How much gpu memory does gemma-3-27b-it require? can not run with vllm
i have 4*4090 24g, a total of 96g
It seems like we can't deploy this bf16 model?
I saw on the model card page that the model size is only 60g.
When I'm vllm serve, he always prompts me that there's not enough GPU memory
use -tp 4, which splits matrix operations and weights across 4 gpus. you most likely only used -tp 1 which only has 24gb and cannot fit 60g.
I carry this parameter:
vllm serve google/gemma-3-27b-it --tensor-parallel-size 4 --max-model-len 32768 --gpu-memory-utilization 0.95
I use this parameter, and vllm == 0.7.2, can run successfully DeepSeek R1 32B BF16, or QwQ 32B BF16.
My current version is:
$ pip show vllm
Name: vllm
Version: 0.8.3.dev63+gac5bc615.precompiled
$ pip show transformers
Name: transformers
Version: 4.50.0.dev0
I installed it using these commands:
git clone https://github.com/vllm-project/vllm.git
cd vllm
VLLM_USE_PRECOMPILED=1 pip install --editable .
pip install git+https://github.com/huggingface/[email protected]
use -tp 4, which splits matrix operations and weights across 4 gpus. you most likely only used -tp 1 which only has 24gb and cannot fit 60g.
I carry this parameter:
--tensor-parallel-size 4
So I don't think that's the issue.
Can you run it successfully? Can you tell me your vllm version and transformers version?
I apologize, it seems I have misread. Did vllm successfully download the weights or did it just break apart because of OOM error?
I apologize, it seems I have misread. Did vllm successfully download the weights or did it just break apart because of OOM error?

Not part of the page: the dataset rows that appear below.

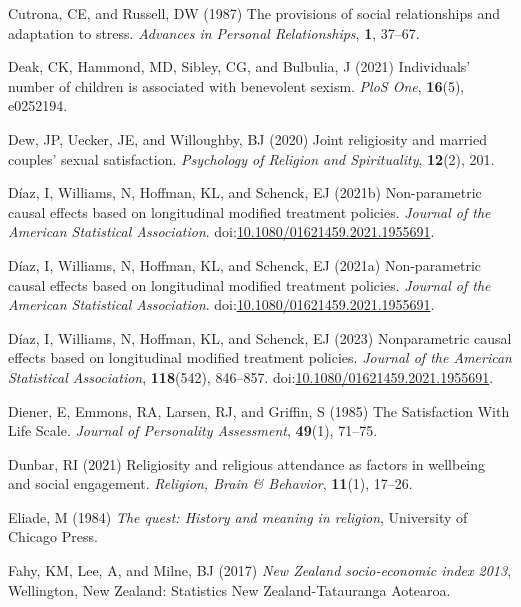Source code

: \documentclass[
  single column]{article}
\newlength{\cslhangindent}
\newenvironment{CSLReferences}[2] %
 {\begin{list}{}{%
  \setlength{\itemindent}{0pt}
  \setlength{\leftmargin}{0pt}
  \setlength{\parsep}{0pt}
  \ifodd #1
   \setlength{\leftmargin}{\cslhangindent}
   \setlength{\itemindent}{-1\cslhangindent}
  \fi
  \setlength{\itemsep}{#2\baselineskip}}}
 {\end{list}}
\begin{document}
\begin{CSLReferences}{1}{0}
Cutrona, CE, and Russell, DW (1987) The provisions of social
relationships and adaptation to stress. \emph{Advances in Personal
Relationships}, \textbf{1}, 37--67.

Deak, CK, Hammond, MD, Sibley, CG, and Bulbulia, J (2021) Individuals'
number of children is associated with benevolent sexism. \emph{PloS
One}, \textbf{16}(5), e0252194.

Dew, JP, Uecker, JE, and Willoughby, BJ (2020) Joint religiosity and
married couples' sexual satisfaction. \emph{Psychology of Religion and
Spirituality}, \textbf{12}(2), 201.

Díaz, I, Williams, N, Hoffman, KL, and Schenck, EJ (2021b)
Non-parametric causal effects based on longitudinal modified treatment
policies. \emph{Journal of the American Statistical Association}.
doi:\href{https://doi.org/10.1080/01621459.2021.1955691}{10.1080/01621459.2021.1955691}.

Díaz, I, Williams, N, Hoffman, KL, and Schenck, EJ (2021a)
Non-parametric causal effects based on longitudinal modified treatment
policies. \emph{Journal of the American Statistical Association}.
doi:\href{https://doi.org/10.1080/01621459.2021.1955691}{10.1080/01621459.2021.1955691}.

Díaz, I, Williams, N, Hoffman, KL, and Schenck, EJ (2023) Nonparametric
causal effects based on longitudinal modified treatment policies.
\emph{Journal of the American Statistical Association},
\textbf{118}(542), 846--857.
doi:\href{https://doi.org/10.1080/01621459.2021.1955691}{10.1080/01621459.2021.1955691}.

Diener, E, Emmons, RA, Larsen, RJ, and Griffin, S (1985) The
Satisfaction With Life Scale. \emph{Journal of Personality Assessment},
\textbf{49}(1), 71--75.

Dunbar, RI (2021) Religiosity and religious attendance as factors in
wellbeing and social engagement. \emph{Religion, Brain \& Behavior},
\textbf{11}(1), 17--26.

Eliade, M (1984) \emph{The quest: History and meaning in religion},
University of Chicago Press.

Fahy, KM, Lee, A, and Milne, BJ (2017) \emph{{N}ew {Z}ealand
socio-economic index 2013}, Wellington, New Zealand: Statistics New
Zealand-Tatauranga Aotearoa.


\end{CSLReferences}
\end{document}
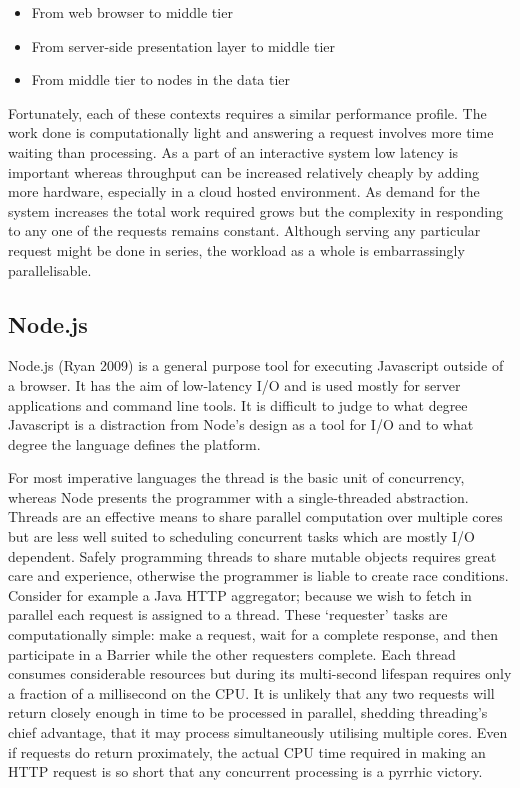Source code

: \documentclass[12pt, ]{article}
\begin{document}
\begin{itemize}
\itemsep1pt\parskip0pt
\item
  From web browser to middle tier
\item
  From server-side presentation layer to middle tier
\item
  From middle tier to nodes in the data tier
\end{itemize}

Fortunately, each of these contexts requires a similar performance
profile. The work done is computationally light and answering a request
involves more time waiting than processing. As a part of an interactive
system low latency is important whereas throughput can be increased
relatively cheaply by adding more hardware, especially in a cloud hosted
environment. As demand for the system increases the total work required
grows but the complexity in responding to any one of the requests
remains constant. Although serving any particular request might be done
in series, the workload as a whole is embarrassingly parallelisable.

\subsection{Node.js}\label{node.js}

Node.js (Ryan 2009) is a general purpose tool for executing Javascript
outside of a browser. It has the aim of low-latency I/O and is used
mostly for server applications and command line tools. It is difficult
to judge to what degree Javascript is a distraction from Node's design
as a tool for I/O and to what degree the language defines the platform.

For most imperative languages the thread is the basic unit of
concurrency, whereas Node presents the programmer with a single-threaded
abstraction. Threads are an effective means to share parallel
computation over multiple cores but are less well suited to scheduling
concurrent tasks which are mostly I/O dependent. Safely programming
threads to share mutable objects requires great care and experience,
otherwise the programmer is liable to create race conditions. Consider
for example a Java HTTP aggregator; because we wish to fetch in parallel
each request is assigned to a thread. These `requester' tasks are
computationally simple: make a request, wait for a complete response,
and then participate in a Barrier while the other requesters complete.
Each thread consumes considerable resources but during its multi-second
lifespan requires only a fraction of a millisecond on the CPU. It is
unlikely that any two requests will return closely enough in time to be
processed in parallel, shedding threading's chief advantage, that it may
process simultaneously utilising multiple cores. Even if requests do
return proximately, the actual CPU time required in making an HTTP
request is so short that any concurrent processing is a pyrrhic victory.
\end{document}
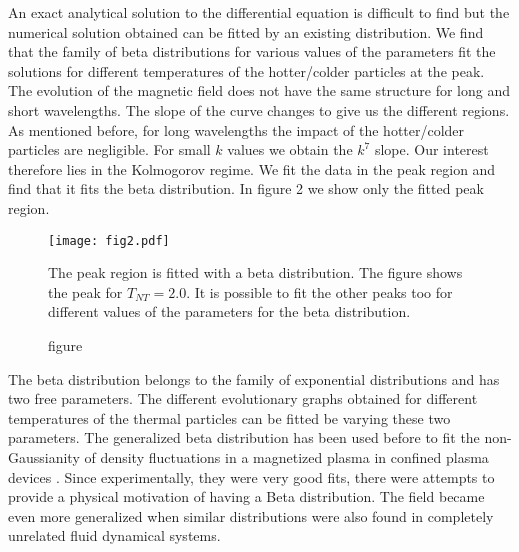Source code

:\documentclass{ws-mpla}
\begin{document}
An exact analytical solution to the differential equation is difficult to find but the numerical solution obtained can be fitted by an existing distribution. We
find that the family of beta distributions for various values of the parameters fit the solutions for different temperatures of the hotter/colder particles at the peak. 
The evolution of the magnetic field does not have the same structure for long and short wavelengths. The slope of the curve changes to give us the different regions. 
As mentioned before, for long wavelengths the impact of the hotter/colder particles are negligible. For small $k$ values we obtain the $k^7$ slope. Our interest therefore 
lies in the Kolmogorov regime. We fit the data in the peak region and find that it fits the beta distribution. In figure 2 we show only the 
fitted peak region.  
\begin{figure}
\begin{center}
	\texttt{[image: fig2.pdf]}
	\caption{figure}{The peak region is fitted with a beta distribution. The figure shows the peak for $T_{NT} = 2.0$. It is possible to fit the other peaks too 
	for different values of the parameters for the beta distribution.}
\end{center}
\end{figure}


The beta distribution belongs to the family of exponential distributions and  has two free parameters. The different evolutionary graphs obtained for different temperatures of the thermal 
particles can be fitted be varying these two parameters. The generalized beta distribution has been used before to fit the non-Gaussianity of density fluctuations in 
a magnetized plasma in confined plasma devices \cite{labit}. Since experimentally, they were very good fits, there were attempts to provide a physical motivation 
of having a Beta distribution. The field became even more generalized when similar distributions were also found in completely unrelated fluid dynamical systems. 
\end{document}
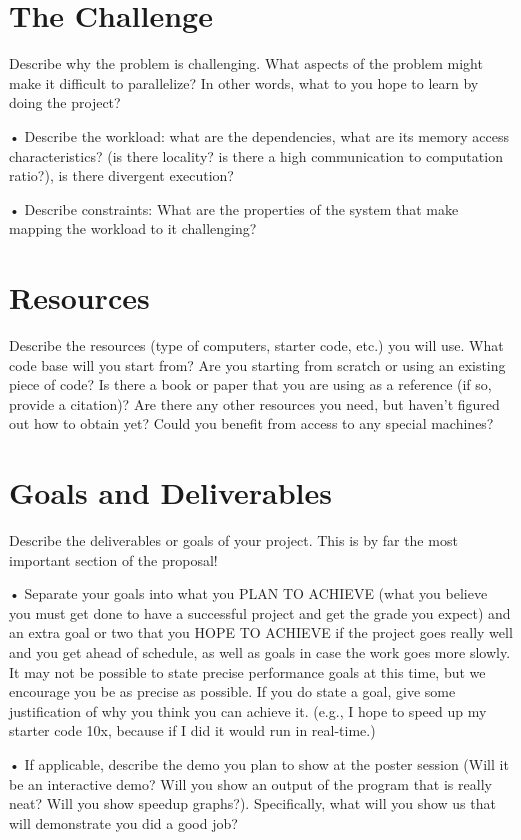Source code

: \documentclass[11pt]{article}
\begin{document}
\section{The Challenge}
Describe why the problem is challenging. What aspects of the problem might make it difficult to parallelize? In other words, what to you hope to learn by doing the project?

• Describe the workload: what are the dependencies, what are its memory access characteristics? (is there locality? is there a high communication to computation ratio?), is there divergent execution?

• Describe constraints: What are the properties of the system that make mapping the workload to it challenging?

\section{Resources}
Describe the resources (type of computers, starter code, etc.) you will use. What code base will you start from? Are you starting from scratch or using an existing piece of code? Is there a book or paper that you are using as a reference (if so, provide a citation)? Are there any other resources you need, but haven’t figured out how to obtain yet? Could you benefit from access to any special machines?

\section{Goals and Deliverables}
Describe the deliverables or goals of your project. This is by far the most important section of the proposal!

• Separate your goals into what you PLAN TO ACHIEVE (what you believe you must get done to have a successful project and get the grade you expect) and an extra goal or two that you HOPE TO ACHIEVE if the project goes really well and you get ahead of schedule, as well as goals in case the work goes more slowly. It may not be possible to state precise performance goals at this time, but we encourage you be as precise as possible. If you do state a goal, give some justification of why you think you can achieve it. (e.g., I hope to speed up my starter code 10x, because if I did it would run in real-time.)

• If applicable, describe the demo you plan to show at the poster session (Will it be an interactive demo? Will you show an output of the program that is really neat? Will you show speedup graphs?). Specifically, what will you show us that will demonstrate you did a good job?
\end{document}
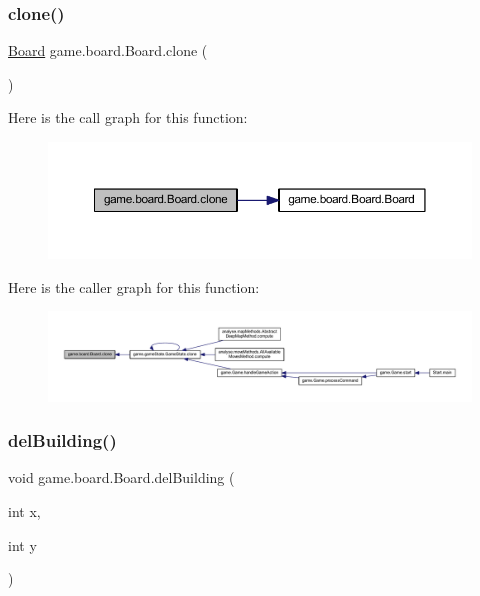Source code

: \subsubsection{\texorpdfstring{clone()}{clone()}}
{\footnotesize\ttfamily \mbox{\hyperlink{classgame_1_1board_1_1_board}{Board}} game.\+board.\+Board.\+clone (\begin{DoxyParamCaption}{ }\end{DoxyParamCaption})\hspace{0.3cm}{\ttfamily [inline]}}

Here is the call graph for this function\+:
\nopagebreak
\begin{figure}[H]
\begin{center}
\leavevmode
\includegraphics[width=350pt]{classgame_1_1board_1_1_board_a9c451f4c61b310a98999f4d6968bc6e1_cgraph}
\end{center}
\end{figure}
Here is the caller graph for this function\+:
\nopagebreak
\begin{figure}[H]
\begin{center}
\leavevmode
\includegraphics[width=350pt]{classgame_1_1board_1_1_board_a9c451f4c61b310a98999f4d6968bc6e1_icgraph}
\end{center}
\end{figure}
\mbox{\label{classgame_1_1board_1_1_board_a2887ad41696ae6aeafc9494ca80f465b}} 
\subsubsection{\texorpdfstring{del\+Building()}{delBuilding()}}
{\footnotesize\ttfamily void game.\+board.\+Board.\+del\+Building (\begin{DoxyParamCaption}\item[{int}]{x,  }\item[{int}]{y }\end{DoxyParamCaption})\hspace{0.3cm}{\ttfamily [inline]}}


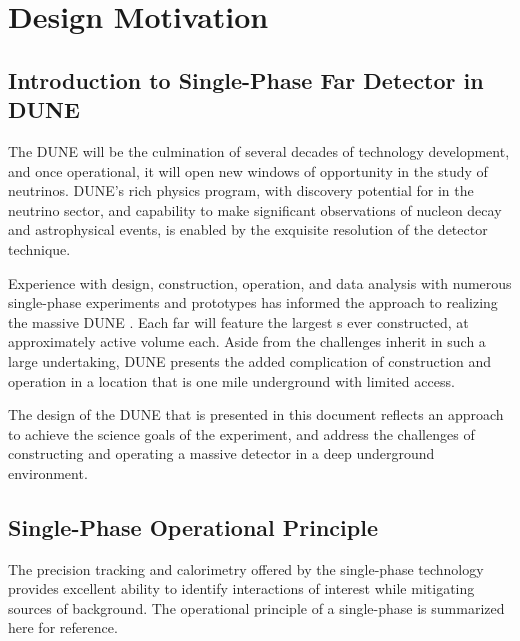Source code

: \chapter{Design Motivation}
\label{ch:fdsp-apa-design}

\section{Introduction to Single-Phase Far Detector in DUNE}
\label{sec:fdsp-design-intro}

The DUNE  will be the culmination of several decades
of \lartpc technology development, and once operational, it will open new windows of opportunity in the study
of neutrinos.  DUNE's rich physics program, with discovery
potential for  in the neutrino sector, and capability to make
significant observations of nucleon decay and astrophysical events, is enabled
by the exquisite resolution of the \lartpc detector technique.

Experience with design, construction, operation, and data
analysis with numerous single-phase \lartpc experiments and prototypes has informed the approach to
realizing the massive DUNE . Each far  will feature the largest \lartpc{}s ever
constructed, at approximately \nominalmodsize active volume each.  Aside from the
challenges inherit in such a large undertaking, DUNE presents the added complication of construction and operation in a location
that is one mile underground with limited access.

The design of the DUNE  that is presented in this document
reflects an approach to achieve the science goals of the experiment, and
address the challenges of constructing and operating a massive detector in a deep
underground environment.


\section{Single-Phase \lartpc Operational Principle}
\label{sec:fdsp-design-op}

The precision tracking and calorimetry offered by the single-phase \lartpc
technology provides excellent ability to identify interactions of interest
while mitigating sources of background.  The operational principle of a
single-phase \lartpc is summarized here for reference.

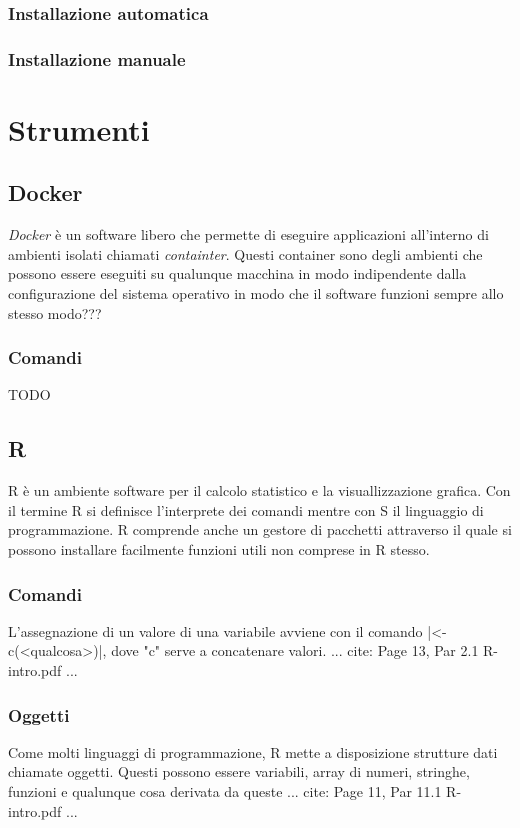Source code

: \documentclass[10pt,titlepage,twoside,a4paper]{report}
\begin{document}
        \subsection{Installazione automatica}
        \subsection{Installazione manuale}



\chapter{Strumenti}


    \section{Docker}
\emph{Docker} è un software libero che permette di eseguire applicazioni 
all'interno di ambienti isolati chiamati
\emph{containter}. Questi container sono degli ambienti che 
possono essere eseguiti su qualunque macchina in modo indipendente dalla 
configurazione del sistema operativo in modo che il software 
funzioni sempre allo stesso modo???\cite{docker}

        \subsection{Comandi}
TODO



    \section{R}
R è un ambiente software per il calcolo statistico e la 
visuallizzazione grafica. Con il termine R si definisce l'interprete
dei comandi mentre con S il linguaggio di programmazione. R comprende anche un 
gestore di pacchetti attraverso il quale si possono installare facilmente
funzioni utili non comprese in R stesso.

        \subsection{Comandi}
L'assegnazione di un valore di una variabile avviene con il 
comando |<- c(<qualcosa>)|, dove "c" serve a concatenare valori.
... cite: Page 13, Par 2.1 R-intro.pdf ...

        \subsection{Oggetti}
Come molti linguaggi di programmazione, R mette a disposizione strutture dati 
chiamate oggetti. Questi possono essere variabili, array di numeri, stringhe, 
funzioni e qualunque cosa derivata da queste ... cite: Page 11, Par 11.1 
R-intro.pdf ...
\end{document}
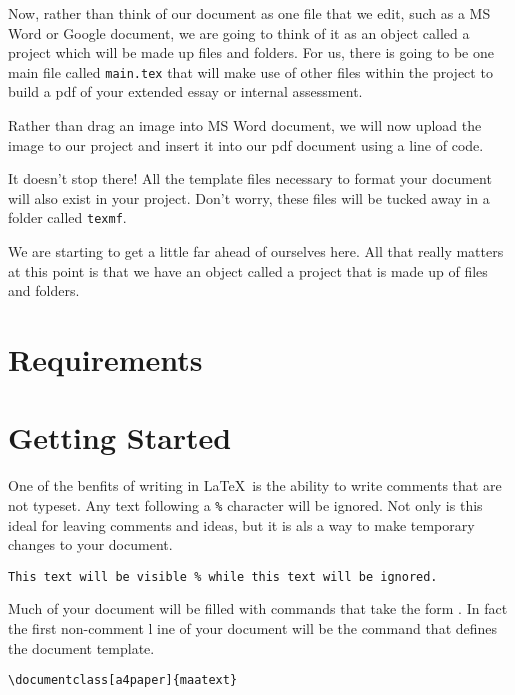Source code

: Now, rather than think of our document as one file that we edit, such as a
MS Word or Google document, we are going to think of it as an object called a
project which will be made up files and folders. For us, there is going to be
one main file called \texttt{main.tex} that will make use of other files
within the project to build a pdf of your extended essay or internal assessment.

\begin{example}
  Rather than drag an image into MS Word document, we will now
  upload the image to our project and insert it into our pdf document using
  a line of code.
\end{example}

It doesn't stop there!  All the template files necessary to format your document
will also exist in your project.  Don't worry, these files will be tucked away
in a folder called \texttt{texmf}.

We are starting to get a little far ahead of ourselves here.  All that really
matters at this point is that we have an object called a project that is made up
of files and folders.


\section{Requirements}

\section{Getting Started}

One of the benfits of writing in \LaTeX\, is the ability to write comments
that are not typeset.  Any text following a \lstinline{%} character will be 
ignored.  Not only is this ideal for leaving comments and ideas, but it is 
als a way to make temporary changes to your document.
\lstset{style=mhotexcode}
\begin{lstlisting}[belowskip=-2 \baselineskip]
% This code will be ignored
This text will be visible % while this text will be ignored.
\end{lstlisting}
Much of your document will be filled with commands that take the form 
. In fact the first non-comment l
ine of your document will be the command that defines the document template.
\begin{lstlisting}
\documentclass[a4paper]{maatext}
\end{lstlisting}
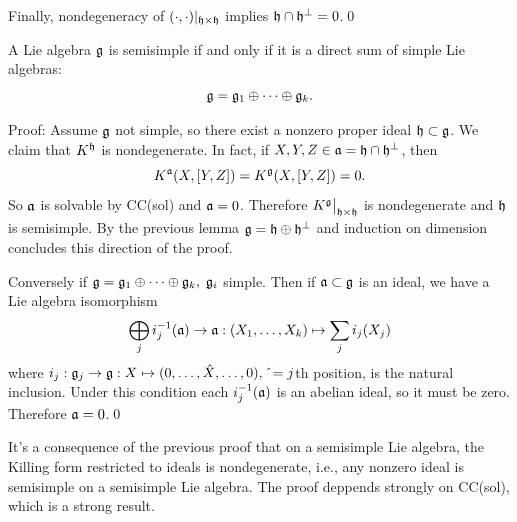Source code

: Finally, nondegeneracy of $(\cdot,\cdot)|_{\fr{h}\times\fr{h}}$ implies $\fr{h}\cap\fr{h}^\perp=0$.\qed

\begin{dang}
    \begin{theorem}
        A Lie algebra $\fr{g}$ is semisimple if and only if it is a direct sum of simple Lie algebras:
        \begin{equation}
            \fr{g}=\fr{g}_1\oplus\cdots\oplus\fr{g}_k.
        \end{equation}
    \end{theorem}
\end{dang}
Proof: Assume $\fr{g}$ not simple, so there exist a nonzero proper ideal $\fr{h}\subset\fr{g}$. We claim that 
$K^{\fr{h}}$ is nondegenerate. In fact, if $X,Y,Z\in \fr{a}=\fr{h}\cap\fr{h}^\perp$, then
\begin{equation}
    K^{\fr{a}}(X,[Y,Z])=K^{\fr{g}}(X,[Y,Z])=0.
\end{equation} 
So $\fr{a}$ is solvable by CC(sol) and $\fr{a}=0$. Therefore $K^{\fr{g}}\big|_{\fr{h}\times\fr{h}}$ is nondegenerate and 
$\fr{h}$ is semisimple. By the previous lemma $\fr{g}=\fr{h}\oplus\fr{h}^\perp$ and induction on dimension concludes this 
direction of the proof.\par 
Conversely if $\fr{g}=\fr{g}_1\oplus\cdots\oplus\fr{g}_k,\;\fr{g}_i$ simple. Then if $\fr{a}\subset\fr{g}$ is an ideal, 
we have a Lie algebra isomorphism 
\begin{equation}
    \bigoplus_{j}i_j^{-1}(\fr{a})\rightarrow\fr{a}:(X_1,\dots,X_k)\mapsto \sum_ji_j(X_j)
\end{equation} 
where $i_j:\fr{g}_j\to\fr{g}:X\mapsto (0,\dots,\hat{X},\dots,0),\;\hat{}=j$th position, is the natural inclusion. Under this condition 
each $i_j^{-1}(\fr{a})$ is an abelian ideal, so it must be zero. Therefore $\fr{a}=0$.\qed

\begin{dang}
    \begin{remark}
        It's a consequence of the previous proof that on a semisimple Lie algebra, the Killing form restricted to ideals 
        is nondegenerate, i.e., any nonzero ideal is semisimple on a semisimple Lie algebra. The proof deppends strongly on 
        CC(sol), which is a strong result.
    \end{remark}
\end{dang}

I even changed to a 12B model and set max-model-len to 1024, but it still went wrong:
CUDA_VISIBLE_DEVICES=0,1,2,3 vllm serve google/gemma-3-12b-it --tensor-parallel-size 4 --max-model-len 1024 --gpu-memory-utilization 0.95
Error CUDA out of memory:
(VllmWorker rank=0 pid=742770) ERROR 03-28 06:30:41 [multiproc_executor.py:379] torch.OutOfMemoryError: CUDA out of memory. Tried to allocate 3.00 GiB. GPU 0 has a total capacity of 23.64 GiB of which 2.72 GiB is free. Including non-PyTorch memory, this process has 20.92 GiB memory in use. Of the allocated memory 18.57 GiB is allocated by PyTorch, with 37.88 MiB allocated in private pools (e.g., CUDA Graphs), and 203.04 MiB is reserved by PyTorch but unallocated. If reserved but unallocated memory is large try setting PYTORCH_CUDA_ALLOC_CONF=expandable_segments:True to avoid fragmentation. See documentation for Memory Management (https://pytorch.org/docs/stable/notes/cuda.html#environment-variables)
(VllmWorker rank=0 pid=742770) ERROR 03-28 06:30:41 [multiproc_executor.py:379]
(VllmWorker rank=0 pid=742770) ERROR 03-28 06:30:41 [multiproc_executor.py:379] The above exception was the direct cause of the following exception
When vllm 0.8.3.dev63+gac5bc615.precompiled + transformers 4.50.0.dev0, I can't deploy any models.(R1 32B and QwQ 32B)
Deployment can only be successful when vllm==0.7.2. However, this version does not support Gemma3.